→ **What needs to be done**
Every entry must reappear in your answer exactly as written, though its pictures must not.

→ **Source data**

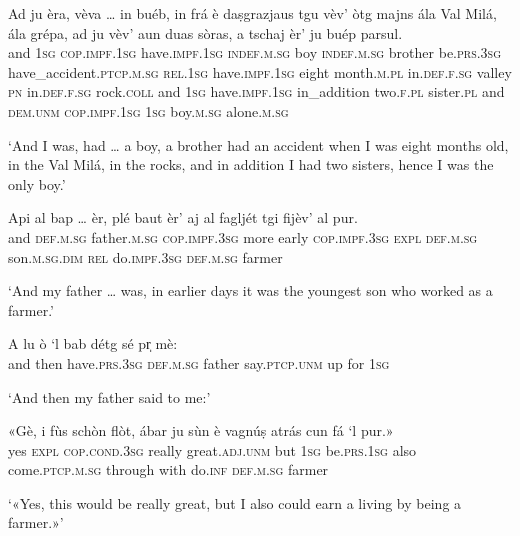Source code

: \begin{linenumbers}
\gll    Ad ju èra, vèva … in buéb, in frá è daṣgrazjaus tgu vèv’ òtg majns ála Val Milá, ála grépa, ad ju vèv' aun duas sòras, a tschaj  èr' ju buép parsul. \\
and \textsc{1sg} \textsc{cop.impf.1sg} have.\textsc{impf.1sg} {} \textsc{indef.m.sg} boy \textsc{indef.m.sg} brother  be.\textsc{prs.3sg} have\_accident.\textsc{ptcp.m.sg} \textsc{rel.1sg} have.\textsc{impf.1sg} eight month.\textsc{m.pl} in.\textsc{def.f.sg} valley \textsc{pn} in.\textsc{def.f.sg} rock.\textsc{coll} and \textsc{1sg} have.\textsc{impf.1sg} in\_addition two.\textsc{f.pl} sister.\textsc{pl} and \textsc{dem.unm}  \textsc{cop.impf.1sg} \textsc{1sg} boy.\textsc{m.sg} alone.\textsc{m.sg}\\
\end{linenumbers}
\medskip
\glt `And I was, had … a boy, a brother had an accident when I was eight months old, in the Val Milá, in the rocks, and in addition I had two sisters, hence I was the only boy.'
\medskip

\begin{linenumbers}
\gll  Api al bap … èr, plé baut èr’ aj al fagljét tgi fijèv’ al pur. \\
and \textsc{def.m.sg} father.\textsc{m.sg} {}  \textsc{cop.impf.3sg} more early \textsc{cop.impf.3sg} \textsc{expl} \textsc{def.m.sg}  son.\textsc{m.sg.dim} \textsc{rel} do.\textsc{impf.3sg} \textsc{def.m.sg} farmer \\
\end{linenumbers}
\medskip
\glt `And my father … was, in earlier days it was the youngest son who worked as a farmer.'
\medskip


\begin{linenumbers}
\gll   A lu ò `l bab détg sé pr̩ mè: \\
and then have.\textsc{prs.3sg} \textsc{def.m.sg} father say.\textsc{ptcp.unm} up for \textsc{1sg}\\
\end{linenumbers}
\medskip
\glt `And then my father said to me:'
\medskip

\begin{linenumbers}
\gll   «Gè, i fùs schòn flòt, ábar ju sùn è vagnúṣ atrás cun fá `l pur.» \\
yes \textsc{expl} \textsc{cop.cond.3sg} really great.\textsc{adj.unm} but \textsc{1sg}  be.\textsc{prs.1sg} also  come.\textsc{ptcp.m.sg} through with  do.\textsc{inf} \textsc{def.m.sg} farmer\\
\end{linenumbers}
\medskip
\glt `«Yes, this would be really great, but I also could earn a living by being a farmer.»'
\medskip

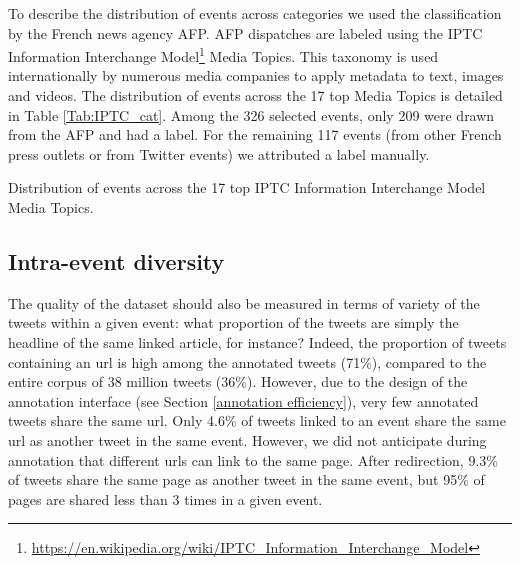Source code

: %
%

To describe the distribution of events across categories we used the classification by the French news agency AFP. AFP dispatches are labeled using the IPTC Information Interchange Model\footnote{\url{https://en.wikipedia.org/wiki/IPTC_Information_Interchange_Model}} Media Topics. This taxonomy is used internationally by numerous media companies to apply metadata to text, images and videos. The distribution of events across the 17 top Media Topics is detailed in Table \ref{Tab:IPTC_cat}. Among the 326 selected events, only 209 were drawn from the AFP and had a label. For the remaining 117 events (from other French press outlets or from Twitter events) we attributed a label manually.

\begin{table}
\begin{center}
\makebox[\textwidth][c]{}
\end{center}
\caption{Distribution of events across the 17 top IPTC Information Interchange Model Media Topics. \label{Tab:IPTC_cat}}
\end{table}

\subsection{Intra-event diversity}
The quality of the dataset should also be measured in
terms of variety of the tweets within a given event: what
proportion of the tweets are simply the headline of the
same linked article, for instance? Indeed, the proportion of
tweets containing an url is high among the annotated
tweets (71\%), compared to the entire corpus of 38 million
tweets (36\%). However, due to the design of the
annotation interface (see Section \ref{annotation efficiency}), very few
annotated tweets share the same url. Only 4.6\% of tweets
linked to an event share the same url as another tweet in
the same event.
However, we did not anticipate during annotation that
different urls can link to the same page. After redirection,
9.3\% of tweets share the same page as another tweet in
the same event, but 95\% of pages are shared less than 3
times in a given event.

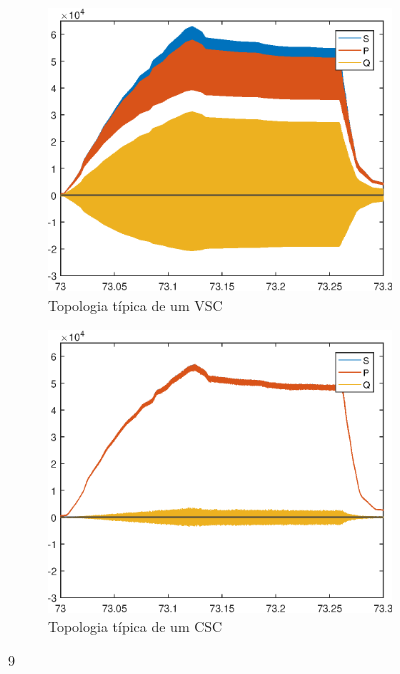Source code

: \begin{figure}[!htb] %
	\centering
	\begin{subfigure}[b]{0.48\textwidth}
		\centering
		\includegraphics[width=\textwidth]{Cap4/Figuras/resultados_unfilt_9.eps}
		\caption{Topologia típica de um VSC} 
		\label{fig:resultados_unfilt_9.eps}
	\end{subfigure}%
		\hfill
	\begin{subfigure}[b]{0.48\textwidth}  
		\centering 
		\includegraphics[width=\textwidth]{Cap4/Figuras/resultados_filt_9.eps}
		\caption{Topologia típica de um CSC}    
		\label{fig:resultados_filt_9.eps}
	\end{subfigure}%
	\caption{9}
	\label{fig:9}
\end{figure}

→ **Response box**
Source code

: \begin{linenumbers}
\gll    Ad ju èra, vèva … in buéb, in frá è daṣgrazjaus tgu vèv’ òtg majns ála Val Milá, ála grépa, ad ju vèv' aun duas sòras, a tschaj  èr' ju buép parsul. \\
and \textsc{1sg} \textsc{cop.impf.1sg} have.\textsc{impf.1sg} {} \textsc{indef.m.sg} boy \textsc{indef.m.sg} brother  be.\textsc{prs.3sg} have\_accident.\textsc{ptcp.m.sg} \textsc{rel.1sg} have.\textsc{impf.1sg} eight month.\textsc{m.pl} in.\textsc{def.f.sg} valley \textsc{pn} in.\textsc{def.f.sg} rock.\textsc{coll} and \textsc{1sg} have.\textsc{impf.1sg} in\_addition two.\textsc{f.pl} sister.\textsc{pl} and \textsc{dem.unm}  \textsc{cop.impf.1sg} \textsc{1sg} boy.\textsc{m.sg} alone.\textsc{m.sg}\\
\end{linenumbers}
\medskip
\glt `And I was, had … a boy, a brother had an accident when I was eight months old, in the Val Milá, in the rocks, and in addition I had two sisters, hence I was the only boy.'
\medskip

\begin{linenumbers}
\gll  Api al bap … èr, plé baut èr’ aj al fagljét tgi fijèv’ al pur. \\
and \textsc{def.m.sg} father.\textsc{m.sg} {}  \textsc{cop.impf.3sg} more early \textsc{cop.impf.3sg} \textsc{expl} \textsc{def.m.sg}  son.\textsc{m.sg.dim} \textsc{rel} do.\textsc{impf.3sg} \textsc{def.m.sg} farmer \\
\end{linenumbers}
\medskip
\glt `And my father … was, in earlier days it was the youngest son who worked as a farmer.'
\medskip


\begin{linenumbers}
\gll   A lu ò `l bab détg sé pr̩ mè: \\
and then have.\textsc{prs.3sg} \textsc{def.m.sg} father say.\textsc{ptcp.unm} up for \textsc{1sg}\\
\end{linenumbers}
\medskip
\glt `And then my father said to me:'
\medskip

\begin{linenumbers}
\gll   «Gè, i fùs schòn flòt, ábar ju sùn è vagnúṣ atrás cun fá `l pur.» \\
yes \textsc{expl} \textsc{cop.cond.3sg} really great.\textsc{adj.unm} but \textsc{1sg}  be.\textsc{prs.1sg} also  come.\textsc{ptcp.m.sg} through with  do.\textsc{inf} \textsc{def.m.sg} farmer\\
\end{linenumbers}
\medskip
\glt `«Yes, this would be really great, but I also could earn a living by being a farmer.»'
\medskip

Source code

: %
%

To describe the distribution of events across categories we used the classification by the French news agency AFP. AFP dispatches are labeled using the IPTC Information Interchange Model\footnote{\url{https://en.wikipedia.org/wiki/IPTC_Information_Interchange_Model}} Media Topics. This taxonomy is used internationally by numerous media companies to apply metadata to text, images and videos. The distribution of events across the 17 top Media Topics is detailed in Table \ref{Tab:IPTC_cat}. Among the 326 selected events, only 209 were drawn from the AFP and had a label. For the remaining 117 events (from other French press outlets or from Twitter events) we attributed a label manually.

\begin{table}
\begin{center}
\makebox[\textwidth][c]{}
\end{center}
\caption{Distribution of events across the 17 top IPTC Information Interchange Model Media Topics. \label{Tab:IPTC_cat}}
\end{table}

\subsection{Intra-event diversity}
The quality of the dataset should also be measured in
terms of variety of the tweets within a given event: what
proportion of the tweets are simply the headline of the
same linked article, for instance? Indeed, the proportion of
tweets containing an url is high among the annotated
tweets (71\%), compared to the entire corpus of 38 million
tweets (36\%). However, due to the design of the
annotation interface (see Section \ref{annotation efficiency}), very few
annotated tweets share the same url. Only 4.6\% of tweets
linked to an event share the same url as another tweet in
the same event.
However, we did not anticipate during annotation that
different urls can link to the same page. After redirection,
9.3\% of tweets share the same page as another tweet in
the same event, but 95\% of pages are shared less than 3
times in a given event.

Source code

: \begin{figure}[!htb] %
	\centering
	\begin{subfigure}[b]{0.48\textwidth}
		\centering
		\includegraphics[width=\textwidth]{Cap4/Figuras/resultados_unfilt_9.eps}
		\caption{Topologia típica de um VSC} 
		\label{fig:resultados_unfilt_9.eps}
	\end{subfigure}%
		\hfill
	\begin{subfigure}[b]{0.48\textwidth}  
		\centering 
		\includegraphics[width=\textwidth]{Cap4/Figuras/resultados_filt_9.eps}
		\caption{Topologia típica de um CSC}    
		\label{fig:resultados_filt_9.eps}
	\end{subfigure}%
	\caption{9}
	\label{fig:9}
\end{figure}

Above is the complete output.